Segment Start: SUPPLIED MATERIAL
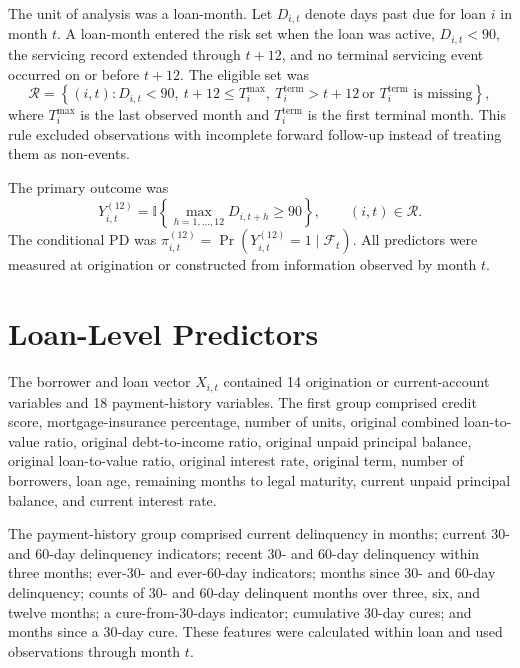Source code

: The unit of analysis was a loan-month. Let $D_{i,t}$ denote days past due for loan $i$ in month $t$. A loan-month entered the risk set when the loan was active, $D_{i,t}<90$, the servicing record extended through $t+12$, and no terminal servicing event occurred on or before $t+12$. The eligible set was
\begin{equation}
\mathcal{R}
=
\left\{(i,t):D_{i,t}<90,\ t+12\leq T_i^{\max},\
T_i^{\mathrm{term}}>t+12\ \text{or }T_i^{\mathrm{term}}\text{ is missing}\right\},
\label{eq:risk-set}
\end{equation}
where $T_i^{\max}$ is the last observed month and $T_i^{\mathrm{term}}$ is the first terminal month. This rule excluded observations with incomplete forward follow-up instead of treating them as non-events.

The primary outcome was
\begin{equation}
Y_{i,t}^{(12)}
=
\mathbb{I}\!\left\{\max_{h=1,\ldots,12}D_{i,t+h}\geq90\right\},
\qquad (i,t)\in\mathcal{R}.
\label{eq:primary-label}
\end{equation}
The conditional PD was $\pi_{i,t}^{(12)}=\Pr(Y_{i,t}^{(12)}=1\mid\mathcal{F}_t)$. All predictors were measured at origination or constructed from information observed by month $t$.

\section{Loan-Level Predictors}

The borrower and loan vector $X_{i,t}$ contained 14 origination or current-account variables and 18 payment-history variables. The first group comprised credit score, mortgage-insurance percentage, number of units, original combined loan-to-value ratio, original debt-to-income ratio, original unpaid principal balance, original loan-to-value ratio, original interest rate, original term, number of borrowers, loan age, remaining months to legal maturity, current unpaid principal balance, and current interest rate.

The payment-history group comprised current delinquency in months; current 30- and 60-day delinquency indicators; recent 30- and 60-day delinquency within three months; ever-30- and ever-60-day indicators; months since 30- and 60-day delinquency; counts of 30- and 60-day delinquent months over three, six, and twelve months; a cure-from-30-days indicator; cumulative 30-day cures; and months since a 30-day cure. These features were calculated within loan and used observations through month $t$.

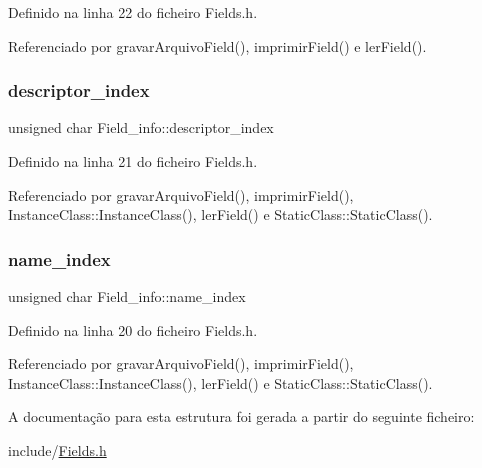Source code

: Definido na linha 22 do ficheiro Fields.\+h.



Referenciado por gravar\+Arquivo\+Field(), imprimir\+Field() e ler\+Field().

\mbox{\label{structField__info_a317d816b6661095bde8c391905385f10}} 
\subsubsection{\texorpdfstring{descriptor\+\_\+index}{descriptor\_index}}
{\footnotesize\ttfamily unsigned char Field\+\_\+info\+::descriptor\+\_\+index}



Definido na linha 21 do ficheiro Fields.\+h.



Referenciado por gravar\+Arquivo\+Field(), imprimir\+Field(), Instance\+Class\+::\+Instance\+Class(), ler\+Field() e Static\+Class\+::\+Static\+Class().

\mbox{\label{structField__info_af4d468d17e45abb44e879e9c0f0b881d}} 
\subsubsection{\texorpdfstring{name\+\_\+index}{name\_index}}
{\footnotesize\ttfamily unsigned char Field\+\_\+info\+::name\+\_\+index}



Definido na linha 20 do ficheiro Fields.\+h.



Referenciado por gravar\+Arquivo\+Field(), imprimir\+Field(), Instance\+Class\+::\+Instance\+Class(), ler\+Field() e Static\+Class\+::\+Static\+Class().



A documentação para esta estrutura foi gerada a partir do seguinte ficheiro\+:\begin{DoxyCompactItemize}
\item 
include/\hyperlink{Fields_8h}{Fields.\+h}\end{DoxyCompactItemize}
Segment End: SUPPLIED MATERIAL
TASK TO CARRY OUT:
Leaving images out, please output every line of the data exactly.

EXERCISE OUTPUT:
Source code

: The unit of analysis was a loan-month. Let $D_{i,t}$ denote days past due for loan $i$ in month $t$. A loan-month entered the risk set when the loan was active, $D_{i,t}<90$, the servicing record extended through $t+12$, and no terminal servicing event occurred on or before $t+12$. The eligible set was
\begin{equation}
\mathcal{R}
=
\left\{(i,t):D_{i,t}<90,\ t+12\leq T_i^{\max},\
T_i^{\mathrm{term}}>t+12\ \text{or }T_i^{\mathrm{term}}\text{ is missing}\right\},
\label{eq:risk-set}
\end{equation}
where $T_i^{\max}$ is the last observed month and $T_i^{\mathrm{term}}$ is the first terminal month. This rule excluded observations with incomplete forward follow-up instead of treating them as non-events.

The primary outcome was
\begin{equation}
Y_{i,t}^{(12)}
=
\mathbb{I}\!\left\{\max_{h=1,\ldots,12}D_{i,t+h}\geq90\right\},
\qquad (i,t)\in\mathcal{R}.
\label{eq:primary-label}
\end{equation}
The conditional PD was $\pi_{i,t}^{(12)}=\Pr(Y_{i,t}^{(12)}=1\mid\mathcal{F}_t)$. All predictors were measured at origination or constructed from information observed by month $t$.

\section{Loan-Level Predictors}

The borrower and loan vector $X_{i,t}$ contained 14 origination or current-account variables and 18 payment-history variables. The first group comprised credit score, mortgage-insurance percentage, number of units, original combined loan-to-value ratio, original debt-to-income ratio, original unpaid principal balance, original loan-to-value ratio, original interest rate, original term, number of borrowers, loan age, remaining months to legal maturity, current unpaid principal balance, and current interest rate.

The payment-history group comprised current delinquency in months; current 30- and 60-day delinquency indicators; recent 30- and 60-day delinquency within three months; ever-30- and ever-60-day indicators; months since 30- and 60-day delinquency; counts of 30- and 60-day delinquent months over three, six, and twelve months; a cure-from-30-days indicator; cumulative 30-day cures; and months since a 30-day cure. These features were calculated within loan and used observations through month $t$.

Source code

: Definido na linha 22 do ficheiro Fields.\+h.



Referenciado por gravar\+Arquivo\+Field(), imprimir\+Field() e ler\+Field().

\mbox{\label{structField__info_a317d816b6661095bde8c391905385f10}} 
\subsubsection{\texorpdfstring{descriptor\+\_\+index}{descriptor\_index}}
{\footnotesize\ttfamily unsigned char Field\+\_\+info\+::descriptor\+\_\+index}



Definido na linha 21 do ficheiro Fields.\+h.



Referenciado por gravar\+Arquivo\+Field(), imprimir\+Field(), Instance\+Class\+::\+Instance\+Class(), ler\+Field() e Static\+Class\+::\+Static\+Class().

\mbox{\label{structField__info_af4d468d17e45abb44e879e9c0f0b881d}} 
\subsubsection{\texorpdfstring{name\+\_\+index}{name\_index}}
{\footnotesize\ttfamily unsigned char Field\+\_\+info\+::name\+\_\+index}



Definido na linha 20 do ficheiro Fields.\+h.



Referenciado por gravar\+Arquivo\+Field(), imprimir\+Field(), Instance\+Class\+::\+Instance\+Class(), ler\+Field() e Static\+Class\+::\+Static\+Class().



A documentação para esta estrutura foi gerada a partir do seguinte ficheiro\+:\begin{DoxyCompactItemize}
\item 
include/\hyperlink{Fields_8h}{Fields.\+h}\end{DoxyCompactItemize}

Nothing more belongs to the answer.